3月12日付フロンティアによれば、国内の貿易量の7割を占めるとされる最大都市ヤンゴンの港湾で、貨物の滞留が深刻化している。貨物取扱業者やトラック業界関係者らは、「輸出量は平常時より9割減、輸入は8割減」と口をそろえる。
■必需品の輸入に不安
CDMの長期化は、輸出品の確保にも影響を与えている。国営紙グローバル・ニュー・ライト・オブ・ミャンマーによれば、東部モン州では、銀行の休業で送金が困難になった結果、ゾウコンニャクの原料を調達できず、加工施設が操業を一時停止した。
共同通信によれば、カジュアル衣料品「ユニクロ」と低価格ブランド「ジーユー(GU)」を展開するファーストリテイリングの取引先の縫製工場が14日、放火被害にあった。同社は、それまでにもミャンマーからの調達について「一部商品に生産や物流の遅延」が生じていることをNNAに認めている。放火被害でさらなる影響が懸念される。ロイター通信によれば、スウェーデンのH&Mは、ミャンマー工場への発注を見合わせている。
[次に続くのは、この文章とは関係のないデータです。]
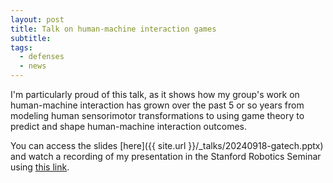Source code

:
 ```yaml
---
layout: post
title: Talk on human-machine interaction games
subtitle: 
tags:
  - defenses
  - news
---
```


I'm particularly proud of this talk, as it shows how my group's work on human-machine interaction has grown over the past 5 or so years from modeling human sensorimotor transformations to using game theory to predict and shape human-machine interaction outcomes.

You can access the slides [here]({{ site.url }}/_talks/20240918-gatech.pptx) and watch a recording of my presentation in the Stanford Robotics Seminar using [this link](https://youtu.be/_Z0wWY4lfyE?si=6CdSPfYi9ir4TM9g).
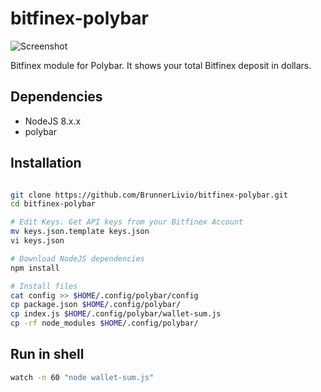 # bitfinex-polybar

![Screenshot](https://i.imgur.com/W5ziQtJ.png)

Bitfinex module for Polybar. It shows your total Bitfinex deposit in dollars.


## Dependencies

- NodeJS 8.x.x
- polybar

## Installation

```bash

git clone https://github.com/BrunnerLivio/bitfinex-polybar.git
cd bitfinex-polybar

# Edit Keys. Get API keys from your Bitfinex Account
mv keys.json.template keys.json
vi keys.json

# Download NodeJS dependencies
npm install

# Install files
cat config >> $HOME/.config/polybar/config
cp package.json $HOME/.config/polybar/
cp index.js $HOME/.config/polybar/wallet-sum.js
cp -rf node_modules $HOME/.config/polybar/
```

## Run in shell

```bash
watch -n 60 "node wallet-sum.js"
```
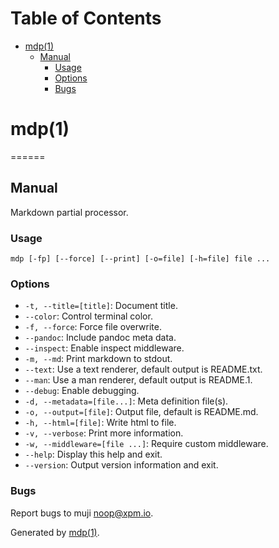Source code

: Table of Contents
=================

* [mdp(1)](#mdp1)
  * [Manual](#manual)
    * [Usage](#usage)
    * [Options](#options)
    * [Bugs](#bugs)

mdp(1)
======

======

## Manual

Markdown partial processor.

### Usage

```
mdp [-fp] [--force] [--print] [-o=file] [-h=file] file ...
```

### Options

* `-t, --title=[title]`: Document title.
* `--color`: Control terminal color.
* `-f, --force`: Force file overwrite.
* `--pandoc`: Include pandoc meta data.
* `--inspect`: Enable inspect middleware.
* `-m, --md`: Print markdown to stdout.
* `--text`: Use a text renderer, default output is README.txt.
* `--man`: Use a man renderer, default output is README.1.
* `--debug`: Enable debugging.
* `-d, --metadata=[file...]`: Meta definition file(s).
* `-o, --output=[file]`: Output file, default is README.md.
* `-h, --html=[file]`: Write html to file.
* `-v, --verbose`: Print more information.
* `-w, --middleware=[file ...]`: Require custom middleware.
* `--help`: Display this help and exit.
* `--version`: Output version information and exit.

### Bugs

Report bugs to muji [&#110;&#111;&#x6f;&#112;&#64;&#x78;&#112;&#x6d;&#46;&#x69;&#111;](&#x6d;&#x61;&#105;&#108;&#x74;&#x6f;&#58;&#110;&#111;&#x6f;&#112;&#64;&#x78;&#112;&#x6d;&#46;&#x69;&#111;).

Generated by [mdp(1)](https://github.com/freeformsystems/mdp).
懸念されるのは、海外から輸入される必需品の不足だ。ロイター通信によれば、CDMで銀行が休業に追い込まれていることを受け、海外の石油元売り業者が信用状での決済を渋るようになってきている。世界の燃料価格をまとめたサイト「グローバル・ペトロール・プライシース」によれば、ミャンマーのガソリン価格は、クーデターから3月8日までに2割上昇。物価高騰の兆しが出てきた。
大手コメ輸出業者のソ―・トゥン氏はフロンティアに、「仮に燃料が不足するようになれば、産業機械や建機、交通機関が止まってしまう」と懸念を示している。